Kirstie Allsopp has said that most women secretly love ironing!! I have only known one woman who loved ironing and she didn't go to work and employed a cleaner!! I have always looked on ironing as a necessary evil and with the modern fabrics now becoming less necessary. I will admit to ironing sheets, not because I enjoy it but I do think getting into bed with ironed sheets is lovely!

Am I the only one who thinks like this? Do other GNs like ironing? Should I hang my head in shame? Should the wealthy Kirstie Allsopp who probably only does ironing for a photo shoot shut the hell up!!!

Anne58 Mon 06-Jan-14 11:48:02

Tegan grin at the missing iron!

JessM Mon 06-Jan-14 11:49:05

About as sweet as a chocolate coated kalashnikov when

Cagsy Mon 06-Jan-14 13:18:44

The woman is crazy, life is just too short to bother ironing - I do it about once a year.
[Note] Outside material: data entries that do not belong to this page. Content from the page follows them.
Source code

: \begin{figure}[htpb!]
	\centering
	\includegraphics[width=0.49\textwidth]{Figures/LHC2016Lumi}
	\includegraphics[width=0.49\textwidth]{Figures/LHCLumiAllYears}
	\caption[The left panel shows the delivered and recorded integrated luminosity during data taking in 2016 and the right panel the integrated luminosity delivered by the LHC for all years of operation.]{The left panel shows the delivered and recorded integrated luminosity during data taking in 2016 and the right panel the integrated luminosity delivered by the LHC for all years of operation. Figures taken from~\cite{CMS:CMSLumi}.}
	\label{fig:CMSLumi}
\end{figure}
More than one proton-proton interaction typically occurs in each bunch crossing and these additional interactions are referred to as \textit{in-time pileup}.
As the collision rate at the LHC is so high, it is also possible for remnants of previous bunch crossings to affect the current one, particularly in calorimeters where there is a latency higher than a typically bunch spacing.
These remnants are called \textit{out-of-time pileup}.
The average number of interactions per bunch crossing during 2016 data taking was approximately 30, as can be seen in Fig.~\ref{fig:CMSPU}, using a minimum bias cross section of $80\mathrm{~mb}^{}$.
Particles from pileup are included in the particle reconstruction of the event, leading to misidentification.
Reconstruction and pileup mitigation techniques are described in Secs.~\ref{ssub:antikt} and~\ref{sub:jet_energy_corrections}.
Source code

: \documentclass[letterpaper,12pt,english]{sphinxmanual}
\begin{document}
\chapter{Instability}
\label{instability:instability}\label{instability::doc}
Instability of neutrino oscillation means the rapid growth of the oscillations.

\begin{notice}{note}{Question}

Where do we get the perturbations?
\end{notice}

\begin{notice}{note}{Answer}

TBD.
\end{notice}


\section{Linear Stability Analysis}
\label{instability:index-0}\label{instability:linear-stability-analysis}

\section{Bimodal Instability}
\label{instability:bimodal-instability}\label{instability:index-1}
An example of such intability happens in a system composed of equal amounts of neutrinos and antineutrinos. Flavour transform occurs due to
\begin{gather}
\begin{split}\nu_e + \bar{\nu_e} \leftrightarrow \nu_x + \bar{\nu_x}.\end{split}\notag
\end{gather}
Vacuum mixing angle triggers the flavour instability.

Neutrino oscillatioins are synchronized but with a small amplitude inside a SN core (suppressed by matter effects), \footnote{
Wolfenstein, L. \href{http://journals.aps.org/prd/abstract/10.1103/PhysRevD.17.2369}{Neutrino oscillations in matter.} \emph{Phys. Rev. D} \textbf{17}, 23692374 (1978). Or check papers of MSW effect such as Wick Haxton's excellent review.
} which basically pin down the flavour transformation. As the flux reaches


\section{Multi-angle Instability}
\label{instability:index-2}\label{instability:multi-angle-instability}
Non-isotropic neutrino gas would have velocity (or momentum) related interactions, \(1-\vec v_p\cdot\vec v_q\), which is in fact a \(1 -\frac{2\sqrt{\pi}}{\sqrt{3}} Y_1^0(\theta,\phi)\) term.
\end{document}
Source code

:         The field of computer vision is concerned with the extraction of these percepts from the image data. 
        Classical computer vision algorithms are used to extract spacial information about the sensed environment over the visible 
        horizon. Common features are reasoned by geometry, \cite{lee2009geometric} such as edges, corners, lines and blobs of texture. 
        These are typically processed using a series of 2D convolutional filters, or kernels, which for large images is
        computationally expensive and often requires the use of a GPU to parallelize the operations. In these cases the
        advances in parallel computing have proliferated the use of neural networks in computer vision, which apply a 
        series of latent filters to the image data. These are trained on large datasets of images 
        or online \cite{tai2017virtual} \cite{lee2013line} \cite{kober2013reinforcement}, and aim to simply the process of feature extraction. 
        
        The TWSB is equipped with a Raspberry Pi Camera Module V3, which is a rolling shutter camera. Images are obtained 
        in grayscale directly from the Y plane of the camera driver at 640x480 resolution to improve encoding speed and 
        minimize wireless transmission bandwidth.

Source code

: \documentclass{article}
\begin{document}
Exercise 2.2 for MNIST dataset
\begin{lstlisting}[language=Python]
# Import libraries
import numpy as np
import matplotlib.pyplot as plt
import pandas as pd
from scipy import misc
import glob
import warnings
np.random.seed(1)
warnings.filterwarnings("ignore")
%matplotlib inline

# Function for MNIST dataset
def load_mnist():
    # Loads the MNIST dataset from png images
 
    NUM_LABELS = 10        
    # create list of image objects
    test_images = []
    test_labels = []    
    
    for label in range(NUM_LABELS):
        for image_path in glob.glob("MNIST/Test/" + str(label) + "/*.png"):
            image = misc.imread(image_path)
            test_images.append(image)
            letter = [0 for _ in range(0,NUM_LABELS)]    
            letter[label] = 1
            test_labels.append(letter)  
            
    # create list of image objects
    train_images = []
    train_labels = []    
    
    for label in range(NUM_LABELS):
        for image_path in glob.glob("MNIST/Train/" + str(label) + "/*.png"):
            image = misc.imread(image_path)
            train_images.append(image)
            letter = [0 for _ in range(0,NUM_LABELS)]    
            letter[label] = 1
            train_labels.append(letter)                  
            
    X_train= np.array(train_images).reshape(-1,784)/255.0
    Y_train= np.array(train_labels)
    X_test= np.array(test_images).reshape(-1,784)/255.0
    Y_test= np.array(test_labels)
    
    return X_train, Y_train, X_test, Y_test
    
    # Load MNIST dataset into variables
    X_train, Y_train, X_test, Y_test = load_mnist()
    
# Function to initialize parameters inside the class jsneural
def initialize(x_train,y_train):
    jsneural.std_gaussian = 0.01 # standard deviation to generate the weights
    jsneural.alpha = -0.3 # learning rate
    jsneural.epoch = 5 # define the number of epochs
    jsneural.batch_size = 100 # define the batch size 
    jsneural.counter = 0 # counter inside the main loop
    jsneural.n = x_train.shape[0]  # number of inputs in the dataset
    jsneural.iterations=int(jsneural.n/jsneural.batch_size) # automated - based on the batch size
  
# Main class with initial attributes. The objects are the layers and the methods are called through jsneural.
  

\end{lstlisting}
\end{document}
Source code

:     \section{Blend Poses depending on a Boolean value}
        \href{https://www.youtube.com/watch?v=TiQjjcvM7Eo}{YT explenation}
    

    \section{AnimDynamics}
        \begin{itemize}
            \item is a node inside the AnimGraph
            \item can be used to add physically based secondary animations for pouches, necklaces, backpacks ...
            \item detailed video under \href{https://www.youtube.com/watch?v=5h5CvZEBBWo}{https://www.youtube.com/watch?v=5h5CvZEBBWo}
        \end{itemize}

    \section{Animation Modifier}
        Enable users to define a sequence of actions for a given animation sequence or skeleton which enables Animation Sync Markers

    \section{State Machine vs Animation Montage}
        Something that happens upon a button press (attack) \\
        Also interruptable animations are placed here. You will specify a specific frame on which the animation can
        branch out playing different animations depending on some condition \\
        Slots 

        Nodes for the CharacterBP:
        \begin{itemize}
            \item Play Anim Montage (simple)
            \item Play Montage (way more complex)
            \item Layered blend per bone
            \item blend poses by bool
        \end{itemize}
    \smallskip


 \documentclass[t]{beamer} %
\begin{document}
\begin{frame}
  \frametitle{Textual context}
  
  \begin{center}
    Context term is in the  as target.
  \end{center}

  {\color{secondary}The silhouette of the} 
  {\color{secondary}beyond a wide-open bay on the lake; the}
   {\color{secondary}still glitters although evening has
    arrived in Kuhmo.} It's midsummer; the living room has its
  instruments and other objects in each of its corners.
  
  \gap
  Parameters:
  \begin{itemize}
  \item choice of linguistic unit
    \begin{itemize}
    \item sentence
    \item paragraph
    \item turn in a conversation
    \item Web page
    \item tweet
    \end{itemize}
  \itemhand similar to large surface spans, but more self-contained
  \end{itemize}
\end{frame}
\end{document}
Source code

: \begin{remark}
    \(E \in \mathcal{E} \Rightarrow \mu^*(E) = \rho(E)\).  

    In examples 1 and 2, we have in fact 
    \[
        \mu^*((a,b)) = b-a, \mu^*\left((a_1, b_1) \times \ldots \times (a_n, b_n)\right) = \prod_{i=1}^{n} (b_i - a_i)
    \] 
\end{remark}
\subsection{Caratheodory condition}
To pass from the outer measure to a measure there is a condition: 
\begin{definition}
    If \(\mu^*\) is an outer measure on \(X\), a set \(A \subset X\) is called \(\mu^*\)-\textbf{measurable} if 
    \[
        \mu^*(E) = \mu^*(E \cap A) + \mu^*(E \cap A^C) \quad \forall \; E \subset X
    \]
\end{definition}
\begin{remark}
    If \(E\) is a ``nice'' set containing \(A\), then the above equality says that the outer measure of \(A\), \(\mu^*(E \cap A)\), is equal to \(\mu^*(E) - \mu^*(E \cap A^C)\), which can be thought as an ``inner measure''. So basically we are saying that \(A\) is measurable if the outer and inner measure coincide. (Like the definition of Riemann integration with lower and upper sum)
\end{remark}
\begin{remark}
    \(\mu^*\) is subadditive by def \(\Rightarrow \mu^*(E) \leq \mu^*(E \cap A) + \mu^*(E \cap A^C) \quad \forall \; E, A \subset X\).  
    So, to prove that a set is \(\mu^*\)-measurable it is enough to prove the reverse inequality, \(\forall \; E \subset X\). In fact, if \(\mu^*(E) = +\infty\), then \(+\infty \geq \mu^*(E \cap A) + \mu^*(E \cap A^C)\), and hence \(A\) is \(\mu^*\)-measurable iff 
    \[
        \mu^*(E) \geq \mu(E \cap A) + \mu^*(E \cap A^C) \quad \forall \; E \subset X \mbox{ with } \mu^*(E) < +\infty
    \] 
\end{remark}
I finish of clothes in the tumble dryer for 10 mins then fold or hang them while they're still warm, no problem.
My husband and son occasionally iron a shirt, but as neither wears one very often it's not an issue.
I cannot comprehend ironing bedding!

Stansgran Mon 06-Jan-14 13:46:33

I have just posted on another thread about Kirstie but I'm with the gransnetters who love a clean and tidy house but hate the work. I live in a city where I've met academic types who think a clean and tidy house is the sign of a sterile mind. I'm the opposite. I think order and space produce a place where the mind can roam free and although I need a gun at my head to iron or dust I'm willing to make enough money to pay someone to do it

sherish Mon 06-Jan-14 14:19:08

Where does she get her information from? How many women has she actually asked? If she is one of them that secretly likes ironing I will gladly send her a couple of bags a week. She'll be in seventh heaven!

Charleygirl Mon 06-Jan-14 15:12:29

Stansgran I am with you 100%. I love a clean, neat and tidy house so I pay somebody to clean weekly.

sunseeker Mon 06-Jan-14 15:37:02

If you pay a cleaner - do you clean the house before he/she arrives? I don't think I would dare to let any cleaner see my spare room, or the office, or the two rooms at the top of the house (oh dear shock). I do clean the rooms I use all the time - honest!

mollie Mon 06-Jan-14 18:56:10

I don't mind any of the household chores when I'm in the right mood and sometimes ironing is a relaxing, mindless activity so I can see what Kirsty means. Sometimes I hate it all! It just depends on what else I have to do.

I like her, she's amusing and harmless and not as nasty or self-serving as some TV pundits can be. There are far worse personalities out there...

rosesarered Wed 08-Jan-14 12:04:03

I take anything that celebs/pundits/journalists/actors say with several bags of salt.We all have that basket of ironing in a spare room [out of sight] that we mean to do vaguely another day.Sometimes, when I do actually do it, I discover that the last few things in there are too creased to iron, so go back into the wash [now that's what I call recycling!]

janerowena Fri 10-Jan-14 10:57:54

Ironing is the chore I hate the most, I hate it with a passion, mainly because of shirts. Ex wasn't at home for most of the week, and would take away a dozen a week so that he could change for the evenings. In fact I am sure that his comment one night when he came home late one night to find me still up ironing of 'I do love to come home and see you sitting there ironing' was a factor that led to our subsequent divorce! I was outraged that he should enjoy seeing me doing something that he knew I hated. I farmed out my ironing for a year after that.

DBH has to dress smartly, plus there were two schoolchildren with strict dress codes. DBH has a huge wardrobe because he needs the space to store his dozens of shirts. He needs them all because I never get around to ironing them, but I don't let him do it either because he will only do it in front of the football which means wall to wall sport for me to endure, and it takes him 20 minutes to iron a shirt. I do them all the day before he goes back to school at the end of the holidays, and it takes me a day and a lot of wine.

So I have taken the very expensive measure of starting the slow process of replacing all of his beloved shirts as soon as is sneakily possible with non-iron shirts. This is hard, because due to the recession they are only available in very boring colours, and he does love nice shirts.

Kirsty Allsopp needs to spend a full day doing my husband's shirts, then she would know the utter tedium of it.